Work request> Reproduce every record below exactly, without the pictures.

Raw data>
=-=-=-=-=

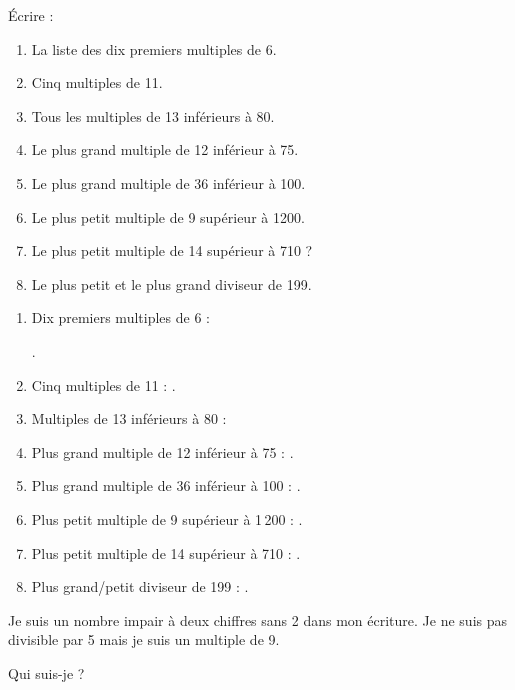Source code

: \begin{Maquette}[Fiche,CorrigeFin,Colonnes=2]{}
\begin{multicols}{2}
      
      \begin{exercice} %
         Écrire :
         \begin{enumerate}
            \item La liste des dix premiers multiples de 6.
            \item Cinq multiples de 11.
            \item Tous les multiples de 13 inférieurs à 80.
            \item Le plus grand multiple de 12 inférieur à 75.
            \item Le plus grand multiple de 36 inférieur à 100.
            \item Le plus petit multiple de 9 supérieur à \num{1200}.
            \item Le plus petit multiple de 14 supérieur à 710 ?
            \item Le plus petit et le plus grand diviseur de 199.
         \end{enumerate}
      \end{exercice}

      \begin{Solution}
         \begin{enumerate}
            \item Dix premiers multiples de 6 : \par
               .
            \item Cinq multiples de 11 : .
            \item Multiples de 13 inférieurs à 80 : 
            \item Plus grand multiple de 12 inférieur à 75 : .
            \item Plus grand multiple de 36 inférieur à 100 : .
            \item Plus petit multiple de 9 supérieur à 1\,200 : .
            \item Plus petit multiple de 14 supérieur à 710 : .
            \item Plus grand/petit diviseur de 199 : .
         \end{enumerate}
      \end{Solution}
      
      
      \begin{exercice}[Dur] %
         Je suis un nombre impair à deux chiffres sans 2 dans mon écriture. Je ne suis pas divisible par 5 mais je suis un multiple de 9. \par
         Qui suis-je ? 
      \end{exercice}


\end{multicols}
\end{Maquette}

=-=-=-=-=

Task answer>
Source code

: \begin{Maquette}[Fiche,CorrigeFin,Colonnes=2]{}
\begin{multicols}{2}
      
      \begin{exercice} %
         Écrire :
         \begin{enumerate}
            \item La liste des dix premiers multiples de 6.
            \item Cinq multiples de 11.
            \item Tous les multiples de 13 inférieurs à 80.
            \item Le plus grand multiple de 12 inférieur à 75.
            \item Le plus grand multiple de 36 inférieur à 100.
            \item Le plus petit multiple de 9 supérieur à \num{1200}.
            \item Le plus petit multiple de 14 supérieur à 710 ?
            \item Le plus petit et le plus grand diviseur de 199.
         \end{enumerate}
      \end{exercice}

      \begin{Solution}
         \begin{enumerate}
            \item Dix premiers multiples de 6 : \par
               .
            \item Cinq multiples de 11 : .
            \item Multiples de 13 inférieurs à 80 : 
            \item Plus grand multiple de 12 inférieur à 75 : .
            \item Plus grand multiple de 36 inférieur à 100 : .
            \item Plus petit multiple de 9 supérieur à 1\,200 : .
            \item Plus petit multiple de 14 supérieur à 710 : .
            \item Plus grand/petit diviseur de 199 : .
         \end{enumerate}
      \end{Solution}
      
      
      \begin{exercice}[Dur] %
         Je suis un nombre impair à deux chiffres sans 2 dans mon écriture. Je ne suis pas divisible par 5 mais je suis un multiple de 9. \par
         Qui suis-je ? 
      \end{exercice}


\end{multicols}
\end{Maquette}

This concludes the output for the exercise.